→ **THE TASK**
From the entries that follow, copy each line containing the word "gilpin".

[[ EXERCISE INPUTS, beginning ]]

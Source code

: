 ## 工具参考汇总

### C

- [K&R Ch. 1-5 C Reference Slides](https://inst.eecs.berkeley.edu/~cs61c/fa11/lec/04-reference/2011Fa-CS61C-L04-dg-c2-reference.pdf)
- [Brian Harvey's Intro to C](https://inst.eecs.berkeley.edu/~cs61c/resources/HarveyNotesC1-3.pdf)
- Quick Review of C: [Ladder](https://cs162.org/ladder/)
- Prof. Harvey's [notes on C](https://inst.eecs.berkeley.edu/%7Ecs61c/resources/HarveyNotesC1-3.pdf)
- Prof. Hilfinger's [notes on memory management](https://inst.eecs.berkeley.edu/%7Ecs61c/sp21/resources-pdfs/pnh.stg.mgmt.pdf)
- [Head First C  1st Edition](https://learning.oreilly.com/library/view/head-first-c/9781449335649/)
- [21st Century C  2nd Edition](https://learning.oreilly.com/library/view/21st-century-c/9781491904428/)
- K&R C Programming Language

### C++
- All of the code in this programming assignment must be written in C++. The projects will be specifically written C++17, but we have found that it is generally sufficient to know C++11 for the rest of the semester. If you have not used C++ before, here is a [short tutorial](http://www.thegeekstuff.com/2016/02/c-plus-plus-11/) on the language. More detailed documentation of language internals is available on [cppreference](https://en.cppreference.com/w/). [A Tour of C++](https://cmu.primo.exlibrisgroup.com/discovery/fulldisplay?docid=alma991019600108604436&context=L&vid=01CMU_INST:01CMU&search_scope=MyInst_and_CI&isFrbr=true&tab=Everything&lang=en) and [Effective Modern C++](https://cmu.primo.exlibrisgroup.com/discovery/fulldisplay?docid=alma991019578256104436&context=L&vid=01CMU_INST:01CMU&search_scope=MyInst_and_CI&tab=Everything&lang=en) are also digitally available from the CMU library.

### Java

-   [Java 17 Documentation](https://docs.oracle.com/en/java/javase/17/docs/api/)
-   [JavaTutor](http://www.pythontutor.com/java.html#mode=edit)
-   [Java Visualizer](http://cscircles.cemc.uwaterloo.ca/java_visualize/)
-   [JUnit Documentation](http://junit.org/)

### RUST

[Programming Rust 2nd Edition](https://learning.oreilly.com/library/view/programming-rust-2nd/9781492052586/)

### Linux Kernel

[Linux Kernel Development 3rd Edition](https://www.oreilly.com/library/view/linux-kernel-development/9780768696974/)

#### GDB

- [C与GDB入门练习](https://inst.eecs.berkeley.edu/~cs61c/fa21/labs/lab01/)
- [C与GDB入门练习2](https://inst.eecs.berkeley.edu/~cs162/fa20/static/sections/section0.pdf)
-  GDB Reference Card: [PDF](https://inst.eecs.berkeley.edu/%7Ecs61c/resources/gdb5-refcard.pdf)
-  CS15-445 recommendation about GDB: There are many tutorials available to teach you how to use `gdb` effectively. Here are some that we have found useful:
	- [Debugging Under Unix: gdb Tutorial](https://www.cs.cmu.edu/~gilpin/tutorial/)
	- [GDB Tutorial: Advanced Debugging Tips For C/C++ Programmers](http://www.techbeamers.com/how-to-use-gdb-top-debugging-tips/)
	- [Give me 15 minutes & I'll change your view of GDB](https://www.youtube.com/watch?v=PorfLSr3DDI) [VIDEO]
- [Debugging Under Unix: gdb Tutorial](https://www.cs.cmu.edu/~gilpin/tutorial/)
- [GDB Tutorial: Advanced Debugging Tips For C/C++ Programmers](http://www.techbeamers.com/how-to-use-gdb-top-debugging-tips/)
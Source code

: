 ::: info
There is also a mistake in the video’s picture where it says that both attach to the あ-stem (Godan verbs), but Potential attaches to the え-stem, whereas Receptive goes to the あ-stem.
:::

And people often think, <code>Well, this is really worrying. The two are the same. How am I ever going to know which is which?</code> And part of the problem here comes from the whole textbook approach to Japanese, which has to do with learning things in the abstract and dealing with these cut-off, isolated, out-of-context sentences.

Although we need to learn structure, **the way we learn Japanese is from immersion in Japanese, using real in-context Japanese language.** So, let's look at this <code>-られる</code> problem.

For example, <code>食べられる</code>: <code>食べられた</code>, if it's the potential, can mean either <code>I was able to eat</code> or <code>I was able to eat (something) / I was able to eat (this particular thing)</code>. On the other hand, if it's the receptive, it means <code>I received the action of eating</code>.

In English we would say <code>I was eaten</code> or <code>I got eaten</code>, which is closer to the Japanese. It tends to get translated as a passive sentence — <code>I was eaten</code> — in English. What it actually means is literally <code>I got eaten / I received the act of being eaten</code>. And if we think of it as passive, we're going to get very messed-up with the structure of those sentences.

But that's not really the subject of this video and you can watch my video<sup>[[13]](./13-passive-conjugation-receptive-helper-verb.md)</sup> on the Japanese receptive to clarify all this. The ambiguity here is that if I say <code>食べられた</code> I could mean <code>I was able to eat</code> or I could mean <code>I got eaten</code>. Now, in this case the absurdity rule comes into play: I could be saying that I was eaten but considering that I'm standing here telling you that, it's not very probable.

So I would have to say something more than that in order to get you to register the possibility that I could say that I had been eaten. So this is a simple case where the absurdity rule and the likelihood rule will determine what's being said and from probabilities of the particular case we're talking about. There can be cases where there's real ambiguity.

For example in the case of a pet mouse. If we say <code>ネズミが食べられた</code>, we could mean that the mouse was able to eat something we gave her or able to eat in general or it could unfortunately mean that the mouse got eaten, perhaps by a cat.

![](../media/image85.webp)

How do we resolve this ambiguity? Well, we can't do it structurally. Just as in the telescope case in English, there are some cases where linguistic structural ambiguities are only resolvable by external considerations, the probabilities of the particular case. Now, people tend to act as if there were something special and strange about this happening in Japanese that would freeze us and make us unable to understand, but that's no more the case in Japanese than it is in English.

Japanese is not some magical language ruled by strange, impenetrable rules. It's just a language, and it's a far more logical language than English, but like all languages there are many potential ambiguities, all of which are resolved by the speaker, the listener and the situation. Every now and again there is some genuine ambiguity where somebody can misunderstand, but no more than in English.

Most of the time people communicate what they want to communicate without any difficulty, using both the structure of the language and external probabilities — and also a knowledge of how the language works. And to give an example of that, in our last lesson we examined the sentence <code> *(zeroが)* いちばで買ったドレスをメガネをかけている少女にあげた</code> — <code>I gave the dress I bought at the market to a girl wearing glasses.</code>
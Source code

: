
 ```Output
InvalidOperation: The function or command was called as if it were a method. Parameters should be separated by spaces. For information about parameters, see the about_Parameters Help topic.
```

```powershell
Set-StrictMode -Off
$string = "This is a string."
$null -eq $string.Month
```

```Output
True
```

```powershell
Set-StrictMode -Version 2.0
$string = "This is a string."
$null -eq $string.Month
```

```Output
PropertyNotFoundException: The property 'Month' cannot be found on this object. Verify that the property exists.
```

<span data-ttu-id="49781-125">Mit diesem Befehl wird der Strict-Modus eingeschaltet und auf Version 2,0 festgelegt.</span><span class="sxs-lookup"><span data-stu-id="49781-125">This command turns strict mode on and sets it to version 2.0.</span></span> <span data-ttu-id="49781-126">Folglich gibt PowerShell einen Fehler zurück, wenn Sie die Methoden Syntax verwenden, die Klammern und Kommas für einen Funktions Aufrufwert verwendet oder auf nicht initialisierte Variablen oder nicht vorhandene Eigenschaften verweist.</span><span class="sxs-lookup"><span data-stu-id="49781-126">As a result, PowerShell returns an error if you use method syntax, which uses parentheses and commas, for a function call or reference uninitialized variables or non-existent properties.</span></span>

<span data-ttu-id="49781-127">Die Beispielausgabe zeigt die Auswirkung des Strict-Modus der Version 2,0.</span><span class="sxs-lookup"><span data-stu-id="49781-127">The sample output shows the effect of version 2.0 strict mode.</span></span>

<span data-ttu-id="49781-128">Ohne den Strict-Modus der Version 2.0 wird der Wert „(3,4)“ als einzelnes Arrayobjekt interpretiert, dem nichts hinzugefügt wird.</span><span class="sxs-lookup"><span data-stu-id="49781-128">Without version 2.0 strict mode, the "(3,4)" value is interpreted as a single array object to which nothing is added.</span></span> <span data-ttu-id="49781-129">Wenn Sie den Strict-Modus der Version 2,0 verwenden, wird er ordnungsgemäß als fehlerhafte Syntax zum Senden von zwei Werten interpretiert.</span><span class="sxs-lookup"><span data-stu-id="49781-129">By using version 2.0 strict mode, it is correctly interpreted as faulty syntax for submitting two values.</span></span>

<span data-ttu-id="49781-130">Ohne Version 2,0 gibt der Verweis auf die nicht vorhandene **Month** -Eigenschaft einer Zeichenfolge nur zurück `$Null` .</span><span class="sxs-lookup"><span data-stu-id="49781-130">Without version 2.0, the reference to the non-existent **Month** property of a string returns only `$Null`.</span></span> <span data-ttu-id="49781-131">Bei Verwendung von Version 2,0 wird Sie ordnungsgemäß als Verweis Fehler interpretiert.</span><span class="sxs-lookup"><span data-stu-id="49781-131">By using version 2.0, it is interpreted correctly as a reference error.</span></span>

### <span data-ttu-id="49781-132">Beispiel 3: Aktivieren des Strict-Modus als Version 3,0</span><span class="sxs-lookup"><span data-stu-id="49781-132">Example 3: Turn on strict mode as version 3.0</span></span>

[[ EXERCISE INPUTS, end ]]

→ **ANSWER AREA**
	- [Debugging Under Unix: gdb Tutorial](https://www.cs.cmu.edu/~gilpin/tutorial/)
- [Debugging Under Unix: gdb Tutorial](https://www.cs.cmu.edu/~gilpin/tutorial/)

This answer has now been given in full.